---
blogpost: true
date: Aug 3, 2015
title: Caching
tags: scipy, Python, Programming, dask
description: Humans repeat stuff. Caching helps.
---

_This work is supported by [Continuum Analytics](http://continuum.io)
and the [XDATA Program](http://www.darpa.mil/program/XDATA)
as part of the [Blaze Project](http://blaze.pydata.org)_

**tl;dr: Caching improves performance under repetitive workloads. Traditional
LRU policies don't fit data science well. We propose a new caching policy.**

## Humans Repeat Stuff

Consider the dataset that you've worked on most recently. How many times have
you loaded it from disk into memory? How many times have you repeated almost
the same computations on that data?

Exploratory data science workloads involve repetition of very similar
computations. These computations share structure. By caching frequently used
results (or parts of results) we may be able to considerably speed up
exploratory data analysis.

## Caching in other contexts

The web community loves caching. Database backed web applications almost
always guard their database lookups with a system like `memcached` which
devotes some amount of memory to caching frequent and recent queries.
Because humans visit mostly the same pages over and over again this can reduce
database load by an order of magnitude. Even if humans visit different pages
with different inputs these pages often share many elements.

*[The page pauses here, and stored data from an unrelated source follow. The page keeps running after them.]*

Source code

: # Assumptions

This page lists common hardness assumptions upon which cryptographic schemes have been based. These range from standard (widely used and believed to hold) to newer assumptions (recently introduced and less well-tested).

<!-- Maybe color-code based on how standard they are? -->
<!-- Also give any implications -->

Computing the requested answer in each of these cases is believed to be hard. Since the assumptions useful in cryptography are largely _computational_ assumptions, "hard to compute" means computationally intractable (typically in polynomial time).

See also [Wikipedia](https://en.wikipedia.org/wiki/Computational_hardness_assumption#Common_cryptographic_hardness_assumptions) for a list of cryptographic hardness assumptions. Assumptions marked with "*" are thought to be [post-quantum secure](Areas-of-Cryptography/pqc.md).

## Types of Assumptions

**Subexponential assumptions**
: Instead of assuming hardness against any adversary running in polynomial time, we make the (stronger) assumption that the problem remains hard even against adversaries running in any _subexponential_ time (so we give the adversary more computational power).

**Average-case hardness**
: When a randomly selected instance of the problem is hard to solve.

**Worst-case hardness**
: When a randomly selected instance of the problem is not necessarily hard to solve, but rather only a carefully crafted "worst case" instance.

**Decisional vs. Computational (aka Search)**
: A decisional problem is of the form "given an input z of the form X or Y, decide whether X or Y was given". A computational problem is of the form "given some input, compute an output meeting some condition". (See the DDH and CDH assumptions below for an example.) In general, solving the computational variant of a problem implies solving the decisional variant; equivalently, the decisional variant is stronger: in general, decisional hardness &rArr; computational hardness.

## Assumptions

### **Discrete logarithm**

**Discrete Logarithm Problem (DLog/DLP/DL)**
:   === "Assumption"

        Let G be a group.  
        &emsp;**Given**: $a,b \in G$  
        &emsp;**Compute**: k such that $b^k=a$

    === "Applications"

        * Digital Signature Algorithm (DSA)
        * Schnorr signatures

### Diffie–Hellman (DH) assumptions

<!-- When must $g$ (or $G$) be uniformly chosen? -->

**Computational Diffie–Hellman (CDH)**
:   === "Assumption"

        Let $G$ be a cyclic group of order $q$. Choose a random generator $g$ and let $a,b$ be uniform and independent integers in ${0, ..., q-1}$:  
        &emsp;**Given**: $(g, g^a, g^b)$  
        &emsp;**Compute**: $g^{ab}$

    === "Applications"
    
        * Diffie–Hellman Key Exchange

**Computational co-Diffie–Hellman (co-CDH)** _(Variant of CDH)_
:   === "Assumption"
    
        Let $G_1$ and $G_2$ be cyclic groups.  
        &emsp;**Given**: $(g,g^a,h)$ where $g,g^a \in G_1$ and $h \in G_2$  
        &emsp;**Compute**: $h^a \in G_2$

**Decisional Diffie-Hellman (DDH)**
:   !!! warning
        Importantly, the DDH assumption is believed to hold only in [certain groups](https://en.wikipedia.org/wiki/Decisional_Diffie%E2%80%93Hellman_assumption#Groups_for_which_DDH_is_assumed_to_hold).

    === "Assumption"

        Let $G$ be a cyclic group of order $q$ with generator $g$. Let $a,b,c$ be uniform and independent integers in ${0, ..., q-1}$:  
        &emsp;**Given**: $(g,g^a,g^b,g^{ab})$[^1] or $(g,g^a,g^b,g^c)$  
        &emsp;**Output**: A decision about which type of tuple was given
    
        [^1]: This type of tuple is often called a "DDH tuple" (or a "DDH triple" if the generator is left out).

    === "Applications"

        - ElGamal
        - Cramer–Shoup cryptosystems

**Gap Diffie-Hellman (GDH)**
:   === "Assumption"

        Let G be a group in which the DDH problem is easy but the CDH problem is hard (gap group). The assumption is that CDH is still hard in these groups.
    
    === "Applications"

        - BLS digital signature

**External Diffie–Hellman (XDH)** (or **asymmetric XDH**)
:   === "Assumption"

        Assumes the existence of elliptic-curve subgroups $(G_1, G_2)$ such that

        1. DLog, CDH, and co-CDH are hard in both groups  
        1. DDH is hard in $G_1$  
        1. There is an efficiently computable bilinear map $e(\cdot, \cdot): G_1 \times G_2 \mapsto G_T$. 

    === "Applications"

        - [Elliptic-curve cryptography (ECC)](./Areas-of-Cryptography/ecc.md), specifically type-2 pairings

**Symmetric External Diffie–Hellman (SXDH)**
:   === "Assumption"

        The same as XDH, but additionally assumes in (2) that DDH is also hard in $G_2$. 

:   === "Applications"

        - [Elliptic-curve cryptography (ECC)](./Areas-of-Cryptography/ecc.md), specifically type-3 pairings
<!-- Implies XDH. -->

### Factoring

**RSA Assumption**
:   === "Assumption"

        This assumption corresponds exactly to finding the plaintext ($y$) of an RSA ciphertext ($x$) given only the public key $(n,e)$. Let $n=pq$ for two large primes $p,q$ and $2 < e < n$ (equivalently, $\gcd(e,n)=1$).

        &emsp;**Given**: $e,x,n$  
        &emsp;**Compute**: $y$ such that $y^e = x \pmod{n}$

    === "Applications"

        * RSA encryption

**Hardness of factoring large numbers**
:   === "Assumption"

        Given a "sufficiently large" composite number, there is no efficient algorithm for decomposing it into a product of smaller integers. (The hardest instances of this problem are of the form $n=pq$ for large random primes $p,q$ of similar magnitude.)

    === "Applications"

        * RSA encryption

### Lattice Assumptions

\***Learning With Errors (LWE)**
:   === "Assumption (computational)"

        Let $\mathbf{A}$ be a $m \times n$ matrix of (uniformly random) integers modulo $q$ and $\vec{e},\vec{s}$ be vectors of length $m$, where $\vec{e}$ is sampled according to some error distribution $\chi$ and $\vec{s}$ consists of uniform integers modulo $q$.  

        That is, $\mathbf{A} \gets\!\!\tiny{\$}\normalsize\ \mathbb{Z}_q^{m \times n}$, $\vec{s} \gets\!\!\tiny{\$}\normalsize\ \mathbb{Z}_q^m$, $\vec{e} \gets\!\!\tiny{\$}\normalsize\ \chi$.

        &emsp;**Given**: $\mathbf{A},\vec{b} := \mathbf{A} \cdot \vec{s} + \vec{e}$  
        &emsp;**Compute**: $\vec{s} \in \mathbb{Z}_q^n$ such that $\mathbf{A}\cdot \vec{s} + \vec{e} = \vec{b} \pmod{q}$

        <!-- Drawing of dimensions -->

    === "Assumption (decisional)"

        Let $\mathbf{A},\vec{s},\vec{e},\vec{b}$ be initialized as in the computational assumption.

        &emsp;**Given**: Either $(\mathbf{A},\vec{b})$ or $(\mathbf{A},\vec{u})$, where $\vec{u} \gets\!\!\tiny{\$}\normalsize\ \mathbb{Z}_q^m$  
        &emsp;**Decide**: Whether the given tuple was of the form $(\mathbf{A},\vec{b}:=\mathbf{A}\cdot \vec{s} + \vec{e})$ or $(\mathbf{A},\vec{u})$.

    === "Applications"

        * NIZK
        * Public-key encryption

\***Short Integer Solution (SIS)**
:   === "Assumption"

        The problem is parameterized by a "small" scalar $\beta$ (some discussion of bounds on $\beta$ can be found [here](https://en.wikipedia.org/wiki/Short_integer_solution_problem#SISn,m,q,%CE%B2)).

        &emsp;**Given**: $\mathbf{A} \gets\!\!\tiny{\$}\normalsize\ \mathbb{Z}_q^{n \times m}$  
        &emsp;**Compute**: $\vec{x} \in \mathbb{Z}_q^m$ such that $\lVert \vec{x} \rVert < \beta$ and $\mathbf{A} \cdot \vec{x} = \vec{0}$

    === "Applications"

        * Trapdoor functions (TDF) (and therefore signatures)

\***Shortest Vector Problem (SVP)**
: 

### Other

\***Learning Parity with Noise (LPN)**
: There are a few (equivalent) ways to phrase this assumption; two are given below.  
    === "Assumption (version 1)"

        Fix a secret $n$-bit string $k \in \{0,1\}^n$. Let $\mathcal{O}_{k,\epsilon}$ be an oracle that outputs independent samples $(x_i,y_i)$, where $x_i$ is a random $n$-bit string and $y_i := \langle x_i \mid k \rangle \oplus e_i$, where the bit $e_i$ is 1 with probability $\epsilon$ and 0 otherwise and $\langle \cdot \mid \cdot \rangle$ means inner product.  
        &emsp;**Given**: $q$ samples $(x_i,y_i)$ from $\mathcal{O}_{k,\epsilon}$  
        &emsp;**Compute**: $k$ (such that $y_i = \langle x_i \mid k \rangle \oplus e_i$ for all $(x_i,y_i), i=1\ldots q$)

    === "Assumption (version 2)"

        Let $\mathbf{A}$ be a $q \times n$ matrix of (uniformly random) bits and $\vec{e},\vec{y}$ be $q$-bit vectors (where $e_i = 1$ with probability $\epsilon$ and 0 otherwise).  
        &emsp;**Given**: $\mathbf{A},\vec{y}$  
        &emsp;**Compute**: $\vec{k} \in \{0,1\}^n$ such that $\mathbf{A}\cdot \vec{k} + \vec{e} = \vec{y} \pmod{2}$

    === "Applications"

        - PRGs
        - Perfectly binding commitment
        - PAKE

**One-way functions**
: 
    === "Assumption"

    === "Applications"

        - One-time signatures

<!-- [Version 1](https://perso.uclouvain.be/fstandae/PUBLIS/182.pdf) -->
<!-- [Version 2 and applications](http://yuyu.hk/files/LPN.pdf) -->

## Limited caching resources

Given infinite memory we would cache every result that we've ever
computed. This would give us for instant recall on anything that wasn't novel.
Sadly our memory resources are finite and so we evict cached results
that don't seem to be worth keeping around.

Traditionally we use a policy like Least Recently Used (LRU). This policy
evicts results that have not been requested for a long time. This is cheap and
works well for web and systems applications.

## LRU doesn't fit analytic workloads

Unfortunately LRU doesn't fit analytic workloads well. Analytic workloads have
a large spread computation times and of storage costs. While most web
application database queries take roughly the same amount of time
(100ms-1000ms) and take up roughly the same amount of space to store (1-10kb),
the computation and storage costs of analytic computations can easily vary by
many orders of magnitude (spreads in the millions or billions are common.)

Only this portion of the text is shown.